───── TASK MATERIAL
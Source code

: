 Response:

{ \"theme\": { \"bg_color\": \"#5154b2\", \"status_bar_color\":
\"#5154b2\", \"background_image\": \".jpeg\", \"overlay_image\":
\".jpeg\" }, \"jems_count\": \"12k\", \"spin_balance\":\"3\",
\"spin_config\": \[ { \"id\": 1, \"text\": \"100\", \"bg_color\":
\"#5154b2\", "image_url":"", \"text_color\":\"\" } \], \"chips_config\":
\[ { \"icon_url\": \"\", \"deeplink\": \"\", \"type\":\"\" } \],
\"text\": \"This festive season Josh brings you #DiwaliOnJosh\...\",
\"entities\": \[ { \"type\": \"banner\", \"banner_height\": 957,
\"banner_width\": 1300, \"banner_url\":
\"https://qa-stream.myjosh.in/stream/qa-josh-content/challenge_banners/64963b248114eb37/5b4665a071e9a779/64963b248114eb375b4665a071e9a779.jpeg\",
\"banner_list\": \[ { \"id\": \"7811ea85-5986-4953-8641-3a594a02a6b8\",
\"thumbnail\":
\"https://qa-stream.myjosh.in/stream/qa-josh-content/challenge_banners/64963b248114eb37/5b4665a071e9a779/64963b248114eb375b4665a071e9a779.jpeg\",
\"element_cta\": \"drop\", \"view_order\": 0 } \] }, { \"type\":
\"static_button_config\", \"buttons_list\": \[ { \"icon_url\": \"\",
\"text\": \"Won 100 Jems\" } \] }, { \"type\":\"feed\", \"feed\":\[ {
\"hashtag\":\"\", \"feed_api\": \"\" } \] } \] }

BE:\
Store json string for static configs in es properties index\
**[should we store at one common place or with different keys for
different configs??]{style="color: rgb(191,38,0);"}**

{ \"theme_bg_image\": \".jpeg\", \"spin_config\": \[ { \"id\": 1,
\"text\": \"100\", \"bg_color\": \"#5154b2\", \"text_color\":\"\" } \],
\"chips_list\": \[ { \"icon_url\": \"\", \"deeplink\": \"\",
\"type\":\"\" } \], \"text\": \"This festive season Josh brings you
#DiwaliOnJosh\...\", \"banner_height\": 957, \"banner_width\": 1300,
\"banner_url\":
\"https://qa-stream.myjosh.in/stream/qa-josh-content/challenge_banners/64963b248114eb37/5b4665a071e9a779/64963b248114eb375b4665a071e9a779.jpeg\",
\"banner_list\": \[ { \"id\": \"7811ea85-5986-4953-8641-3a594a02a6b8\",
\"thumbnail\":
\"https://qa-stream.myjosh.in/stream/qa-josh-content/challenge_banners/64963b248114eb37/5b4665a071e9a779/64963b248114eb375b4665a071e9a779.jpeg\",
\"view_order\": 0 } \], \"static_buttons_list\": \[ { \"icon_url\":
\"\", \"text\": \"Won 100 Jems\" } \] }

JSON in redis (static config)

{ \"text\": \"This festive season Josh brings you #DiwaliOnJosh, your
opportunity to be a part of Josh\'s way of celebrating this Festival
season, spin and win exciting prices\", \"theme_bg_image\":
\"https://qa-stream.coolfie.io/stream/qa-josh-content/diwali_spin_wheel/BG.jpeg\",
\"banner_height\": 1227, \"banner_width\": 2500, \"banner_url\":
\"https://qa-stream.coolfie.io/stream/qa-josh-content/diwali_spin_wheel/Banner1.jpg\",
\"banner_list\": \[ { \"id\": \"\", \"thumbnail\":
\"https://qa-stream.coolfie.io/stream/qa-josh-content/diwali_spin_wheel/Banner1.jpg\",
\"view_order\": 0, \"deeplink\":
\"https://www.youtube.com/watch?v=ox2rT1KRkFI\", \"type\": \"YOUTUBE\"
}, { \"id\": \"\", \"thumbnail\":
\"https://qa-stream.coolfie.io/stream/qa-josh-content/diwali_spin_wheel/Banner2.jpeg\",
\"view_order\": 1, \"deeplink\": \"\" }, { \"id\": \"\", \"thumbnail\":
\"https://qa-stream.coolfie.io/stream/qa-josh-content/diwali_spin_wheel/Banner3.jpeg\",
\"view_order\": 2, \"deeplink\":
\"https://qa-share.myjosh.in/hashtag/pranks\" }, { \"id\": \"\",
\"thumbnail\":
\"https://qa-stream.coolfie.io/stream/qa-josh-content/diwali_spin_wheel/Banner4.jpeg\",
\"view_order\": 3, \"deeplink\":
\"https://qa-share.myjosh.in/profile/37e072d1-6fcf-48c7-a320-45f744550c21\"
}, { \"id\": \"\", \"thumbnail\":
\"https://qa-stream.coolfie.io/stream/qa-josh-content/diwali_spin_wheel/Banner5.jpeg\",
──────────
## WORK INSTRUCTION
For each line of the entries that contains the word "coolfie", make a copy.

## WORKED SOLUTION
\"https://qa-stream.coolfie.io/stream/qa-josh-content/diwali_spin_wheel/BG.jpeg\",
\"https://qa-stream.coolfie.io/stream/qa-josh-content/diwali_spin_wheel/Banner1.jpg\",
\"https://qa-stream.coolfie.io/stream/qa-josh-content/diwali_spin_wheel/Banner1.jpg\",
\"https://qa-stream.coolfie.io/stream/qa-josh-content/diwali_spin_wheel/Banner2.jpeg\",
\"https://qa-stream.coolfie.io/stream/qa-josh-content/diwali_spin_wheel/Banner3.jpeg\",
\"https://qa-stream.coolfie.io/stream/qa-josh-content/diwali_spin_wheel/Banner4.jpeg\",
\"https://qa-stream.coolfie.io/stream/qa-josh-content/diwali_spin_wheel/Banner5.jpeg\",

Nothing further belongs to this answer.